Die HIV-Infektion zeigt eine Fülle von oralen Manifestationen, die bei allen Patienten zu einem bestimmten Zeitpunkt der Erkrankung auftreten. Verschiedene Studien über HIV und AIDS haben gezeigt, dass die orale Candidose die häufigste opportunistische Infektion ist. Diese oralen Manifestationen können auch der erste Hinweis auf eine zugrunde liegende HIV-Infektion sein. In unserem Fall erschien der Patient scheinbar gesund und war sich seines immunologischen Status überhaupt nicht bewusst. Erst das brennende Gefühl auf der Zunge und den Wangen veranlasste ihn, einen Zahnarzt aufzusuchen. Der Patient wies die typischen Merkmale einer erythematösen Candidose auf, einschließlich des brennenden Gefühls und der Cheilitis angularis, und diese Befunde veranlassten die Untersuchung auf eine HIV-Infektion. Diese Entdeckung ähnelte den in der Vergangenheit beobachteten Fällen, in denen eine Candidose die einzige Erstmanifestation einer HIV-Infektion war, die zu deren Diagnose führte. Es gibt auch Berichte, in denen die seltenere orale Infektion mit Histoplasmose zur Identifizierung des HIV-Status einer Person beigetragen hat. Tuberkulose wurde als häufigste systemische Koinfektion bei AIDS festgestellt.

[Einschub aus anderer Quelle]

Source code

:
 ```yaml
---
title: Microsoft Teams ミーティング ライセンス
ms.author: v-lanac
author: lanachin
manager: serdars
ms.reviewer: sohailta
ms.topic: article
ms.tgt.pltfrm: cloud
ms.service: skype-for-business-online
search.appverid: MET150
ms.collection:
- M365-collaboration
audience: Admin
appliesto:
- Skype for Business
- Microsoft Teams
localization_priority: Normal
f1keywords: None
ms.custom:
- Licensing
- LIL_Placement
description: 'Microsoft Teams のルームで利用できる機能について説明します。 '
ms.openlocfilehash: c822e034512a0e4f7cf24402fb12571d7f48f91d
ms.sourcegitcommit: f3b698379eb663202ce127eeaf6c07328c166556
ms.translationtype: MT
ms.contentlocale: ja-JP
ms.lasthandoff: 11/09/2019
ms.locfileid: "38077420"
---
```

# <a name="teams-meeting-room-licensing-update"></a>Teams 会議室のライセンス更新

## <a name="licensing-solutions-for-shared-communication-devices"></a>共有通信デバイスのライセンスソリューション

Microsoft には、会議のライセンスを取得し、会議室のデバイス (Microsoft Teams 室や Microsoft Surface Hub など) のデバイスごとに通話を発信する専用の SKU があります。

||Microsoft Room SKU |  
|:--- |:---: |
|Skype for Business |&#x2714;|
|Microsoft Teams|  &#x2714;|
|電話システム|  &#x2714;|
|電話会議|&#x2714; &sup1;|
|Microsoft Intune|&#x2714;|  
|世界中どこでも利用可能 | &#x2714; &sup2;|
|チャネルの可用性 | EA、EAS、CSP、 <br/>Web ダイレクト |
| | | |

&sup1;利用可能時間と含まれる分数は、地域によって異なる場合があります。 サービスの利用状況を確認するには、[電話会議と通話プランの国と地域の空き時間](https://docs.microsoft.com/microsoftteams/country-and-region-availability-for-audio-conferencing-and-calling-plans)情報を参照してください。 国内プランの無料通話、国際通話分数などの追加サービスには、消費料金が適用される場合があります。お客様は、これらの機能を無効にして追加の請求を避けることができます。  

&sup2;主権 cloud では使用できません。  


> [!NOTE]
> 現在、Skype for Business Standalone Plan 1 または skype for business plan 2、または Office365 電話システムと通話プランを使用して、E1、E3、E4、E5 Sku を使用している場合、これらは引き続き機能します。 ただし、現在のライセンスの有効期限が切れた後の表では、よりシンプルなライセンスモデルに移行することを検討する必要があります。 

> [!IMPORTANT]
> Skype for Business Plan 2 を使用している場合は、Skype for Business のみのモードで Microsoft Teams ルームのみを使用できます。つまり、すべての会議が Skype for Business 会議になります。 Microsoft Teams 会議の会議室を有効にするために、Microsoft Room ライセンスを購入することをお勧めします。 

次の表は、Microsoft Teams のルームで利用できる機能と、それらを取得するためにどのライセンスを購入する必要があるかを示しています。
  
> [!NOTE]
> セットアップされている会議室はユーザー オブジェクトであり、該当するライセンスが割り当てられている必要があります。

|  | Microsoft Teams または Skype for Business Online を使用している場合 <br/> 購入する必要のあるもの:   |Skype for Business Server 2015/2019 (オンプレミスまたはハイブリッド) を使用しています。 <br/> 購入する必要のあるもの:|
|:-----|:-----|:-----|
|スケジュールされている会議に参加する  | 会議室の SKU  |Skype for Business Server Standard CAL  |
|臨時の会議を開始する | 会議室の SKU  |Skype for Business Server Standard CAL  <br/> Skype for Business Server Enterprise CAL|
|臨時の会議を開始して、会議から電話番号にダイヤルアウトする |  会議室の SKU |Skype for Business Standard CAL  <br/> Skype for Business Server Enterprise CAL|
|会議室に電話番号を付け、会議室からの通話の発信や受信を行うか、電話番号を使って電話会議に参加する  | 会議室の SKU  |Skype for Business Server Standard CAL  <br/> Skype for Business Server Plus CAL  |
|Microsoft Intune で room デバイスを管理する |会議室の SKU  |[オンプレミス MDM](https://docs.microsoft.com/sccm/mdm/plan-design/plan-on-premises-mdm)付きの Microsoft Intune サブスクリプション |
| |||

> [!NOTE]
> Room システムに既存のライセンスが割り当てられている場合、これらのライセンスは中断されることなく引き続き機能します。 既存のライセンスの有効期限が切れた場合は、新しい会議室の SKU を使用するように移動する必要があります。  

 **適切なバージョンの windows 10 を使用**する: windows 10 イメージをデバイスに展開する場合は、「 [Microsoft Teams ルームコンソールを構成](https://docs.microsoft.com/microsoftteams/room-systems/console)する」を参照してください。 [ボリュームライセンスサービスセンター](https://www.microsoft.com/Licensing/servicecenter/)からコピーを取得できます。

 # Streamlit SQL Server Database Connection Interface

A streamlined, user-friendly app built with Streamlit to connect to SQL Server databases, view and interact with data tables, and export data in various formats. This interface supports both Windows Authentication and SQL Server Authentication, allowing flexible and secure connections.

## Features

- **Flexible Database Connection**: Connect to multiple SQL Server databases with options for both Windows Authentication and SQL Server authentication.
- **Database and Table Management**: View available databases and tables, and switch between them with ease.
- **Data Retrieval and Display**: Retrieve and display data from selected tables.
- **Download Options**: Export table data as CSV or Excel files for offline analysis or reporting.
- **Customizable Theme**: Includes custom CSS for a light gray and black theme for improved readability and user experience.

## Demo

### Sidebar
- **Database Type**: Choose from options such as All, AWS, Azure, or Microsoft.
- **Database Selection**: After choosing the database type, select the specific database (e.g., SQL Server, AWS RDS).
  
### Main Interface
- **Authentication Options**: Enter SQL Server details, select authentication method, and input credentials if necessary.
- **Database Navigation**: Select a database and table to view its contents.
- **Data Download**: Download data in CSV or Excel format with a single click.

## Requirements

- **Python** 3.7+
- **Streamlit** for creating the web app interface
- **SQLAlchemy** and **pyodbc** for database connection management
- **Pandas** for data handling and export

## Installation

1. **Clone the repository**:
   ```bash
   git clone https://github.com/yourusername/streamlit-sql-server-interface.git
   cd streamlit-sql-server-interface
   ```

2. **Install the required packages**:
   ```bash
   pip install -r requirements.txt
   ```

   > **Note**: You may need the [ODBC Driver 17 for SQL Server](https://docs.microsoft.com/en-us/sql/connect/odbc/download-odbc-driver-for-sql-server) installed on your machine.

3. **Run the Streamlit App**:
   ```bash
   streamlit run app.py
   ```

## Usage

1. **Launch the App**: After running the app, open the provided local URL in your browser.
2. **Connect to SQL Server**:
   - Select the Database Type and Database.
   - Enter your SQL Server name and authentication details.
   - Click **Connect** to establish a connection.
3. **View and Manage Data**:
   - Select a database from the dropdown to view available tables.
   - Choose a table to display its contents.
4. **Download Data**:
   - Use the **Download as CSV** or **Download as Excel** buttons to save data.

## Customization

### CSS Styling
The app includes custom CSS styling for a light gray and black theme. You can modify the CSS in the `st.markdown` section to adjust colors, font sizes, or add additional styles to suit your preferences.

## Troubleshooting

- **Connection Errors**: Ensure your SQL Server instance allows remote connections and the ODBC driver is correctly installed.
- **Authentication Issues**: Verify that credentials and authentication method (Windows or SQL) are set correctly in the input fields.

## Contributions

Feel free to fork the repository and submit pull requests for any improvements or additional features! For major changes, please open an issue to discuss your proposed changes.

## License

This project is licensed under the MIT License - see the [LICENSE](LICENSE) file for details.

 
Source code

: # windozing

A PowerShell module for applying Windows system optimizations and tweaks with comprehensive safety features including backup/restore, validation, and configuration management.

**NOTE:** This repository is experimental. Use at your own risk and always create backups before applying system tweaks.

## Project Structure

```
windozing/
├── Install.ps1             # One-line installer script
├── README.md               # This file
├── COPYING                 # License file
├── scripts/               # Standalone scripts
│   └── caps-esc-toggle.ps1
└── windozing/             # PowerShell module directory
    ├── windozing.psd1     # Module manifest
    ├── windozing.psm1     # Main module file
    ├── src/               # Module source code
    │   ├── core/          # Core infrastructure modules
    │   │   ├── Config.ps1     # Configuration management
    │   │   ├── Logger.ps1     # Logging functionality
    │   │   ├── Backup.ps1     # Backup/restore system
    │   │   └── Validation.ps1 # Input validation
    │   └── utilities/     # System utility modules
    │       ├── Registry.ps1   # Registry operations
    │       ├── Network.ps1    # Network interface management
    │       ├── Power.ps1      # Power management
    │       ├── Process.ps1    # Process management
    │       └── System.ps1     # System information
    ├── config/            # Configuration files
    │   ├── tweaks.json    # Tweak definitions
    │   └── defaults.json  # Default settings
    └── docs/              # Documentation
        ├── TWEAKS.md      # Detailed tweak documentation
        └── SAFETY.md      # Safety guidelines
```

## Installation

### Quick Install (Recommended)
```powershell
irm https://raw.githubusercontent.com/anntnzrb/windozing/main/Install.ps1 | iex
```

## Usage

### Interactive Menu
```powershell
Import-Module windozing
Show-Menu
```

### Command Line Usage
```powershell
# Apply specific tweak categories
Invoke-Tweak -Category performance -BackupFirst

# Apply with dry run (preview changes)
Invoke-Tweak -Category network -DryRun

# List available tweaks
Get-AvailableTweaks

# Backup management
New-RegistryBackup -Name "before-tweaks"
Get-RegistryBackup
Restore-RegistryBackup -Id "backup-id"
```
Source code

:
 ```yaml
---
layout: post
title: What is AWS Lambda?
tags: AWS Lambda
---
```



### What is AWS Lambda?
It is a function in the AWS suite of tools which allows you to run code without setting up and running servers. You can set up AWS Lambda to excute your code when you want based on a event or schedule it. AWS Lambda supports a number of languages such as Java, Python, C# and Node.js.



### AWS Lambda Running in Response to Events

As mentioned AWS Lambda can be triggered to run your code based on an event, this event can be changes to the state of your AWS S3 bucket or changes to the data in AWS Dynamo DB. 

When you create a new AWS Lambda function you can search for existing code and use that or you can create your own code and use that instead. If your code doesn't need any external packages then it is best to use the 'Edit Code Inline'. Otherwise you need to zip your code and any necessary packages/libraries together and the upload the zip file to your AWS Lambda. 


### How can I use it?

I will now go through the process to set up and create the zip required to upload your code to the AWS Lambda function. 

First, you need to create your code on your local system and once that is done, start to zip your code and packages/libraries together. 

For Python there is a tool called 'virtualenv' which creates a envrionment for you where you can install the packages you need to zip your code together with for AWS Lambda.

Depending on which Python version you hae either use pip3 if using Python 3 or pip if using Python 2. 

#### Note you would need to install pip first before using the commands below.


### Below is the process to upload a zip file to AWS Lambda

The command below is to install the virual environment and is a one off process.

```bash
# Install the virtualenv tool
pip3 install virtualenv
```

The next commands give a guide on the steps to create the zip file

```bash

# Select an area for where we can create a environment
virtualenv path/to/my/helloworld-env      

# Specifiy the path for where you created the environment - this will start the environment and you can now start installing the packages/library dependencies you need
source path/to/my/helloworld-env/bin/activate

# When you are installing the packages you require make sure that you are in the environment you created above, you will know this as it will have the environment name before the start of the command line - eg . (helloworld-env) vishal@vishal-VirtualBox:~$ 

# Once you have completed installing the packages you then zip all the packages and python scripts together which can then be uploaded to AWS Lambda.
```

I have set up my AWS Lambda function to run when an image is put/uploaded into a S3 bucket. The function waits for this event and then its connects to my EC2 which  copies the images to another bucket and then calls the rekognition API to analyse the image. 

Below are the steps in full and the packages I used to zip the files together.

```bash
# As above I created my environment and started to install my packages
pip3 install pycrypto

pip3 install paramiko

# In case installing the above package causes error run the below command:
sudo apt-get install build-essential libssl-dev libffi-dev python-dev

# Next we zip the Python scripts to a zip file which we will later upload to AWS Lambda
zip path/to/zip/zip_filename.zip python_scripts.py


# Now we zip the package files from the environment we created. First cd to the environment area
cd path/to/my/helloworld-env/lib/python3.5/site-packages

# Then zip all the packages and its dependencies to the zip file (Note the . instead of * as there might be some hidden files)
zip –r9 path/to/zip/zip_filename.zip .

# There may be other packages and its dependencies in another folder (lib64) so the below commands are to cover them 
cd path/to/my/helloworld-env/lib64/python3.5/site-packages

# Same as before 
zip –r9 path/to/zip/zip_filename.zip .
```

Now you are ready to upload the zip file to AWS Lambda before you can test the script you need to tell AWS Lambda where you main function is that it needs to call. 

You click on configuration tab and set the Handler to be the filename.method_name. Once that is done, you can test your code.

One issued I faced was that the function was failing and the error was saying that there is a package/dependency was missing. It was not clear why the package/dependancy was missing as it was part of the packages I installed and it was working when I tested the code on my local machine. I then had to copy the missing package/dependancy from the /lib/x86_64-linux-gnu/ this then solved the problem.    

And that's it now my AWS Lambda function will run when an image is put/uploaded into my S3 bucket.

Die Identifizierung der Pilzpseudohyphen in exfoliativen zytologischen Präparaten, häufig unter Verwendung von periodischen Säure-Schiff- und/oder Papanicolaou-gefärbten Präparaten, ist der optimale Standard für die Diagnose aller Candidosen, obwohl die höchste Ausbeute an positiven zytologischen Abstrichen bei pseudomembranöser Candidose zu verzeichnen ist. Im Allgemeinen steigt die Häufigkeit der Isolierung von Candida-Arten mit zunehmendem Schweregrad der HIV-Erkrankung und mit einem niedrigeren CD4 : CD8-Verhältnis. Es wurde festgestellt, dass orale Manifestationen, insbesondere Candidose, signifikant mit einer reduzierten CD4-Zellzahl unter 200 Zellen/mm3 korrelieren. Die Behandlung richtet sich nach dem Ausmaß der Infektion, wobei bei leichten bis mittelschweren Fällen topische Therapien mit Clotrimazol-Trockenmitteln, oraler Nystatin-Suspension und Nystatin-Pastillen eingesetzt werden. Systemische Mittel sind mittelschweren bis schweren Erkrankungen vorbehalten und umfassen Fluconazol, das am häufigsten verwendete Medikament, Itraconazol und Voriconazol; letzteres sollte fluconazolresistenten Fällen vorbehalten sein. HIV-infizierte Patienten haben in der Regel neben der oralen auch eine ösophageale Candidose und benötigen daher eine längere und höhere Dosis an Antimykotika. Zweifellos waren es das Vorhandensein von erythematöser Candidose, angulärer Cheilitis und Parodontitis sowie die Unempfindlichkeit des Patienten gegenüber topischen Antimykotika, die uns veranlassten, seine Lebensgewohnheiten zu eruieren und Untersuchungen durchzuführen, die zur Diagnose einer HIV-Infektion führten.

4. Schlussfolgerung

Orale Läsionen dienen als frühe Marker für eine HIV-Infektion und können eine Verschlechterung des Allgemeinzustands und eine schlechte Prognose ankündigen. Der Zahnarzt muss mit den Merkmalen und dem Erscheinungsbild der HIV-Infektion vertraut sein, um eine HIV-Infektion frühzeitig erkennen und eine rechtzeitige Therapie einleiten zu können. Eine Candidainfektion kann oft das erste klinische Anzeichen einer HIV-Infektion sein. Das Vorhandensein einer oralen Candidose ohne lokale Ursache, wie z. B. Xerostomie oder eine Therapie mit antimikrobiellen Mitteln, Kortikosteroiden oder anderen immunsuppressiven Medikamenten bei einer Person, die ansonsten gesund erscheint, sollte Anlass sein, den Lebensstil und andere Faktoren zu untersuchen, die das Risiko einer HIV-Infektion beeinflussen. Die oralen Manifestationen können daher als Marker für den Immunstatus in Entwicklungsländern wie Indien verwendet werden, wo die CD4-Zählung und die Bestimmung der viralen RNA-Last aufgrund der hohen Kosten nicht routinemäßig in großen Populationen durchgeführt werden können. Die HIV-bedingten oralen Läsionen werden daher als „Wächter und Wegweiser“ von HIV/AIDS betrachtet, und ihre frühzeitige Erkennung und sofortige Behandlung sind von größter Bedeutung für die Erhaltung der Gesundheit und die Verlängerung des Lebens von AIDS-Patienten.